En guise de conclusion, je vais formuler quelques remarques concernant les approches de l'UE à travers la mission EUTM Mali. Certains observateurs estiment qu'il ya un paradoxe à former des bataillons qui sont immédiatement projetés sur le terrain pour lutter contre les insurrections locales (rébellion arabo-touaregs au Nord du Mali) dans le cadre d'une gestion de crise générale. Une telle situation, disent-ils, est de nature à créer des doutes sur l'engagement de l'UE pour une gouvernance de développement à long terme. Dans la même veine la mission EUTM qui est une formation de courte durée, ne génère pas nécessairement les changements escomptés notamment en terme de reconstruction et de contrôle légitime durable de la défense civile. La seconde remarque porte sur un raisonnement souvent entendu au sujet des anciennes puissances coloniales en Afrique et qui sont des Etats membres de l'UE. Certains de ces Etats sont accusés d'utiliser la mission UE pour poursuivre et consolider leur influence dans les anciennes colonies au profit de leurs propres intérêts stratégiques et de politiques étrangères. Si de telles présomptions sont validées, ce serait le pire scenario pour la cohérence et l'image de l'Union.

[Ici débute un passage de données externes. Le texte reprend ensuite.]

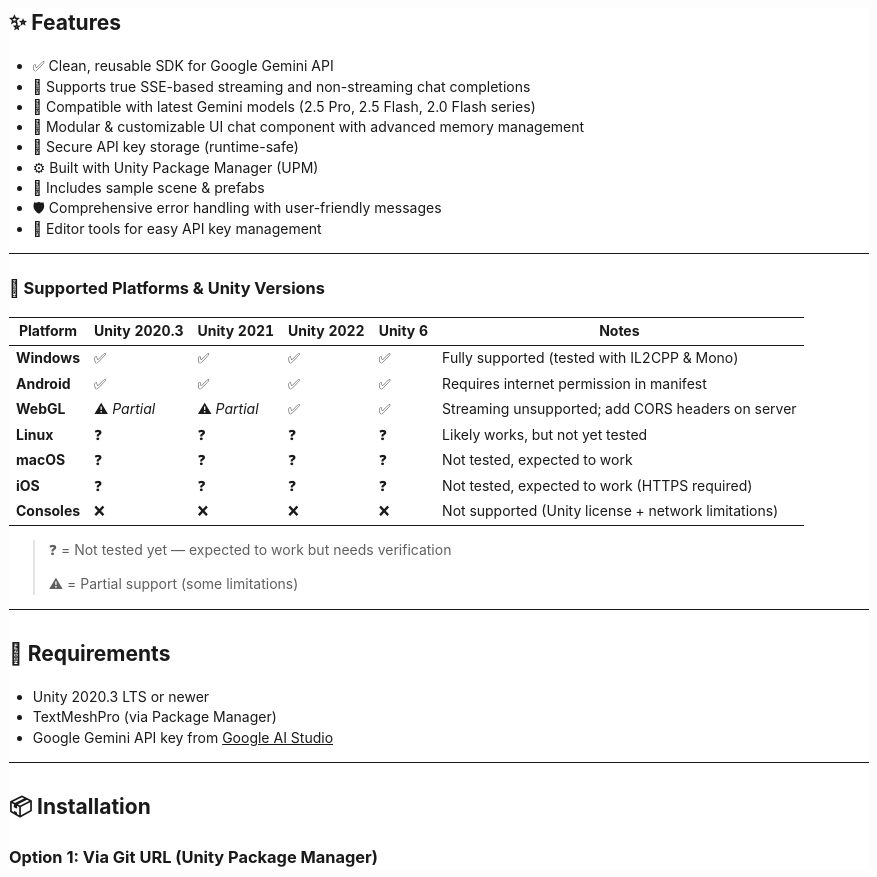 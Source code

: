 ## ✨ Features

- ✅ Clean, reusable SDK for Google Gemini API
- 🔄 Supports true SSE-based streaming and non-streaming chat completions
- 🧠 Compatible with latest Gemini models (2.5 Pro, 2.5 Flash, 2.0 Flash series)
- 🎨 Modular & customizable UI chat component with advanced memory management
- 🔐 Secure API key storage (runtime-safe)
- ⚙️ Built with Unity Package Manager (UPM)
- 🧪 Includes sample scene & prefabs
- 🛡️ Comprehensive error handling with user-friendly messages
- 🔧 Editor tools for easy API key management

---

### 🧩 Supported Platforms & Unity Versions

| Platform | Unity 2020.3 | Unity 2021 | Unity 2022 | Unity 6 | Notes |
| --- | --- | --- | --- | --- | --- |
| **Windows** | ✅ | ✅ | ✅ | ✅ | Fully supported (tested with IL2CPP & Mono) |
| **Android** | ✅ | ✅ | ✅ | ✅ | Requires internet permission in manifest |
| **WebGL** | ⚠️ *Partial* | ⚠️ *Partial* | ✅ | ✅ | Streaming unsupported; add CORS headers on server |
| **Linux** | ❓ | ❓ | ❓ | ❓ | Likely works, but not yet tested |
| **macOS** | ❓ | ❓ | ❓ | ❓ | Not tested, expected to work |
| **iOS** | ❓ | ❓ | ❓ | ❓ | Not tested, expected to work (HTTPS required) |
| **Consoles** | ❌ | ❌ | ❌ | ❌ | Not supported (Unity license + network limitations) |

> ❓ = Not tested yet — expected to work but needs verification
> 
> 
> ⚠️ = Partial support (some limitations)
>

---

## 🧰 Requirements

- Unity 2020.3 LTS or newer
- TextMeshPro (via Package Manager)
- Google Gemini API key from [Google AI Studio](https://aistudio.google.com/)

---

## 📦 Installation

### Option 1: Via Git URL (Unity Package Manager)

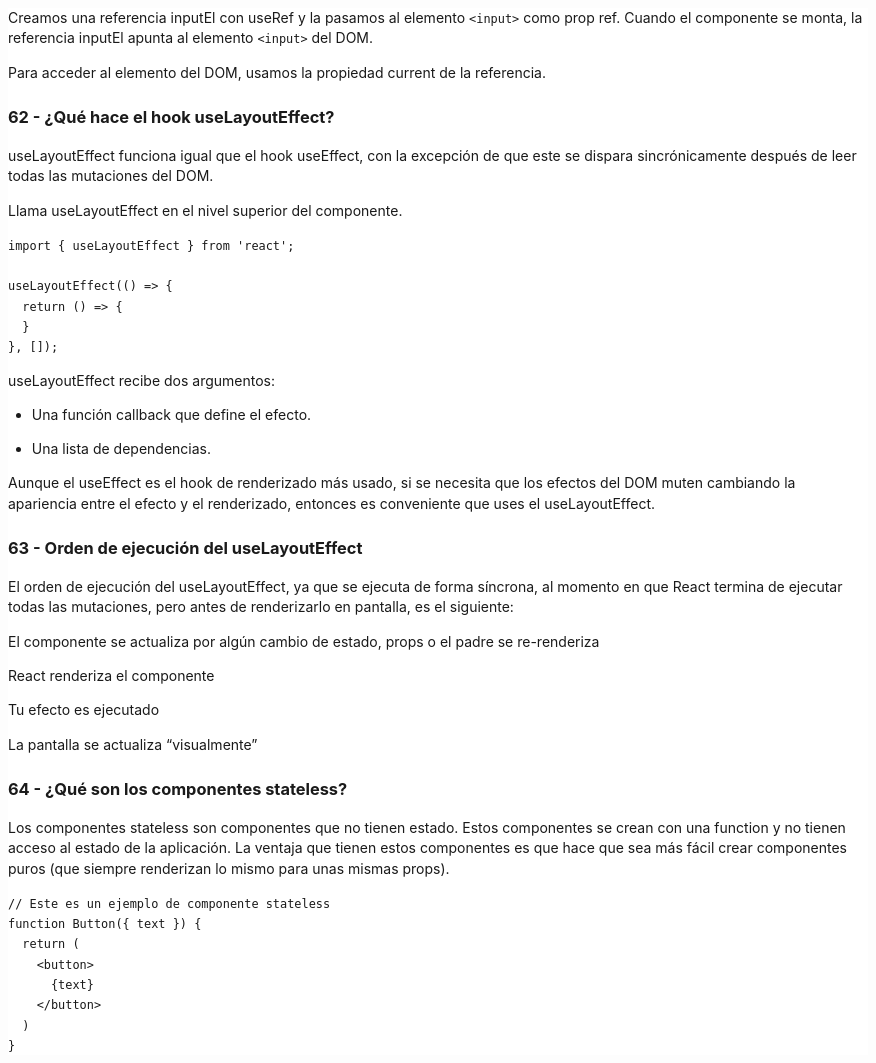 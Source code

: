 Creamos una referencia inputEl con useRef y la pasamos al elemento `<input>` como prop ref. Cuando el componente se monta, la referencia inputEl apunta al elemento `<input>` del DOM.

Para acceder al elemento del DOM, usamos la propiedad current de la referencia.



### 62 - ¿Qué hace el hook useLayoutEffect?

useLayoutEffect funciona igual que el hook useEffect, con la excepción de que este se dispara sincrónicamente después de leer todas las mutaciones del DOM.

Llama useLayoutEffect en el nivel superior del componente.

```JSX
import { useLayoutEffect } from 'react';

useLayoutEffect(() => {
  return () => {
  }
}, []);
```

useLayoutEffect recibe dos argumentos:

- Una función callback que define el efecto.

- Una lista de dependencias.

Aunque el useEffect es el hook de renderizado más usado, si se necesita que los efectos del DOM muten cambiando la apariencia entre el efecto y el renderizado, entonces es conveniente que uses el useLayoutEffect.

### 63 - Orden de ejecución del useLayoutEffect

El orden de ejecución del useLayoutEffect, ya que se ejecuta de forma síncrona, al momento en que React termina de ejecutar todas las mutaciones, pero antes de renderizarlo en pantalla, es el siguiente:

El componente se actualiza por algún cambio de estado, props o el padre se re-renderiza

React renderiza el componente

Tu efecto es ejecutado

La pantalla se actualiza “visualmente”



### 64 - ¿Qué son los componentes stateless?

Los componentes stateless son componentes que no tienen estado. Estos componentes se crean con una function y no tienen acceso al estado de la aplicación. La ventaja que tienen estos componentes es que hace que sea más fácil crear componentes puros (que siempre renderizan lo mismo para unas mismas props).

```JSX
// Este es un ejemplo de componente stateless
function Button({ text }) {
  return (
    <button>
      {text}
    </button>
  )
}
```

Enfin pour terminer, il semble également que les missions européennes de sécurité, sont confrontées au défi de "l'appropriation locale" si l'on en croit certains responsables de la sécurité militaire au Mali, qui soutiennent en privé, que la mission EUTM est loin des réalités du contexte opérationnel. Ces différentes approches et observations seront approfondies et étoffées par la recherche en cours, menée dans le cadre du projet WOSCAP finance par l'UE. A cet effet un rapport exhaustif complet sur le cas du Mali devrait être publié d'ici à Décembre 2016.

 



[4] Hugues de Courtivron, (2009), Pour une gouvernance démocratique du secteur de la sécurité, Forum pour une nouvelle gouvernance mondiale, p.25.



[5] Zeini Moulaye & Mahamadou Niakaté (2011), Gouvernance partagée de la sécurité et de la paix : l'expérience malienne, Friedrich-Ebert-Stiftung, p.5. 


[6] FMA, "Paix, sécurité, stabilité et développement: quelle gouvernance de la sécurité au Mali?", ARGA/ Actes du Forum multi-acteurs sur la gouvernance au Mali, 2011, p.159.